Yet like many of the women of Greene’s romances, Bellaria counters her necessary passivity with active strategy. Unable to stop her daughter from being exposed in a boat, she vindicates herself by applying to the Delphic oracle, and receives an unequivocal endorsement of her and Egistus’ innocence. Unlike his Shakespearean counterpart Leontes, Pandosto believes the oracle, and husband and wife are on the point of reconciliation. But in a conflict of emotion typical of Greene, news is brought of the death of Pandosto and Bellaria’s young son Garinter. Bellaria falls down dead, while the repentant Pandosto is left to entomb his wife and son.
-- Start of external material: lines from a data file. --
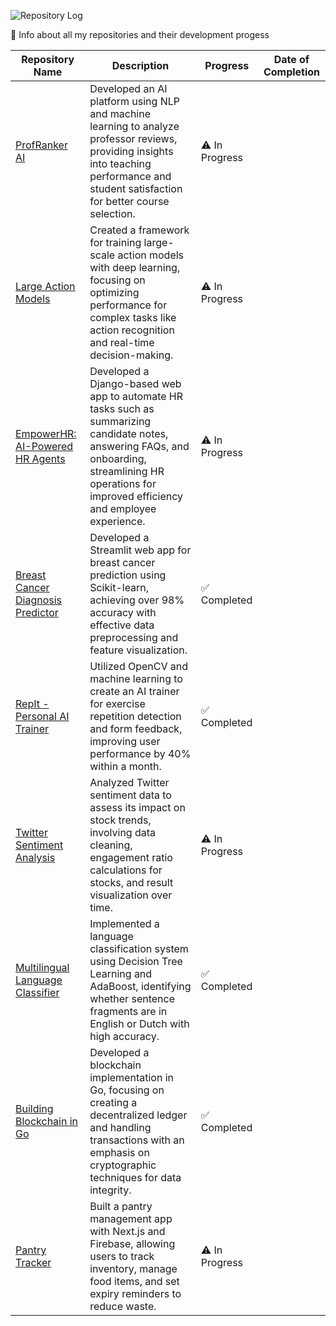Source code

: ![Repository Log](https://i.imgur.com/4YZF8Y3.png)

📝 Info about all my repositories and their development progess

| Repository Name | Description | Progress | Date of Completion |
|-----------------|-------------|----------|-------------------|
| [ProfRanker AI](https://github.com/aneeshbukya/ProfRanker-AI) | Developed an AI platform using NLP and machine learning to analyze professor reviews, providing insights into teaching performance and student satisfaction for better course selection. | ⚠️ In Progress |
| [Large Action Models](https://github.com/aneeshbukya/Large-Action-Models) | Created a framework for training large-scale action models with deep learning, focusing on optimizing performance for complex tasks like action recognition and real-time decision-making. | ⚠️ In Progress |
| [EmpowerHR: AI-Powered HR Agents](https://github.com/aneeshbukya/EmpowerHR--AI-Powered-HR-Agents) | Developed a Django-based web app to automate HR tasks such as summarizing candidate notes, answering FAQs, and onboarding, streamlining HR operations for improved efficiency and employee experience. | ⚠️ In Progress |
| [Breast Cancer Diagnosis Predictor](https://github.com/aneeshbukya/Breast-Cancer-Diagnosis-Predictor) | Developed a Streamlit web app for breast cancer prediction using Scikit-learn, achieving over 98% accuracy with effective data preprocessing and feature visualization. | ✅ Completed |
| [RepIt - Personal AI Trainer](https://github.com/aneeshbukya/RepIt) | Utilized OpenCV and machine learning to create an AI trainer for exercise repetition detection and form feedback, improving user performance by 40% within a month. | ✅ Completed |
| [Twitter Sentiment Analysis](https://github.com/aneeshbukya/Twitter-Sentiment-Investing-Strategy) | Analyzed Twitter sentiment data to assess its impact on stock trends, involving data cleaning, engagement ratio calculations for stocks, and result visualization over time. | ⚠️ In Progress |
| [Multilingual Language Classifier](https://github.com/aneeshbukya/Multilingual-Language-Classifier) | Implemented a language classification system using Decision Tree Learning and AdaBoost, identifying whether sentence fragments are in English or Dutch with high accuracy. | ✅ Completed |
| [Building Blockchain in Go](https://github.com/aneeshbukya/Building-Blockchain-in-Go) | Developed a blockchain implementation in Go, focusing on creating a decentralized ledger and handling transactions with an emphasis on cryptographic techniques for data integrity. | ✅ Completed |
| [Pantry Tracker](https://github.com/aneeshbukya/Pantry-Tracker) | Built a pantry management app with Next.js and Firebase, allowing users to track inventory, manage food items, and set expiry reminders to reduce waste. | ⚠️ In Progress |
The burial of Bellaria and Garinter marks the end of the first half of the narrative, as Greene exchanges the claustrophobic court of Bohemia for the pastures of Sicilia. Yet the tumultuous events at court are constantly reasserting themselves. Greene had already left clear signs of unfinished business: the response from the Delphic oracle had ended with ‘and the King shall live without an heire: if that which is lost be not found’ (258). Accordingly, the princess exposed in a boat is rescued by the shepherd Porrus, who is ‘so poore, as a sheepe was halfe his substaunce’ (258). Fawnia by contrast is bedecked with royal jewels, an unmistakable indicator of her romance heritage. Porrus (like Franion) is obliged to struggle with conscience and self-interest, and also reaches the sort of moral compromise which eludes the nobles in this text—he decides to keep the riches but take the child home and raise her himself. However, the appearance of unexpected daughters causes problems, and Greene takes the opportunity to insert a wry parody of his earlier plot. For the second time in her life the baby arouses a jealous rage, not from Pandosto this time but from Porrus’ wife, Mopsa. When Porrus appears with the child she ‘beg[ins] to be somewhat jelousse, yet marveiling that her husband should be so wanton abroad, sith he was so quiet at home’ (267). Porrus only escapes a beating when he presents Mopsa with the purse of gold accompanying the child, and Greene delivers a characteristically economically focused version of the foundling myth. As the girl the shepherds call Fawnia grows up, Porrus buys a farm and sheep and starts acquiring land. By the time she reaches 16, the fame of her beauty and modesty have spread to court, and Greene (or perhaps Porrus) notes that she is courted by rich farmers’ sons.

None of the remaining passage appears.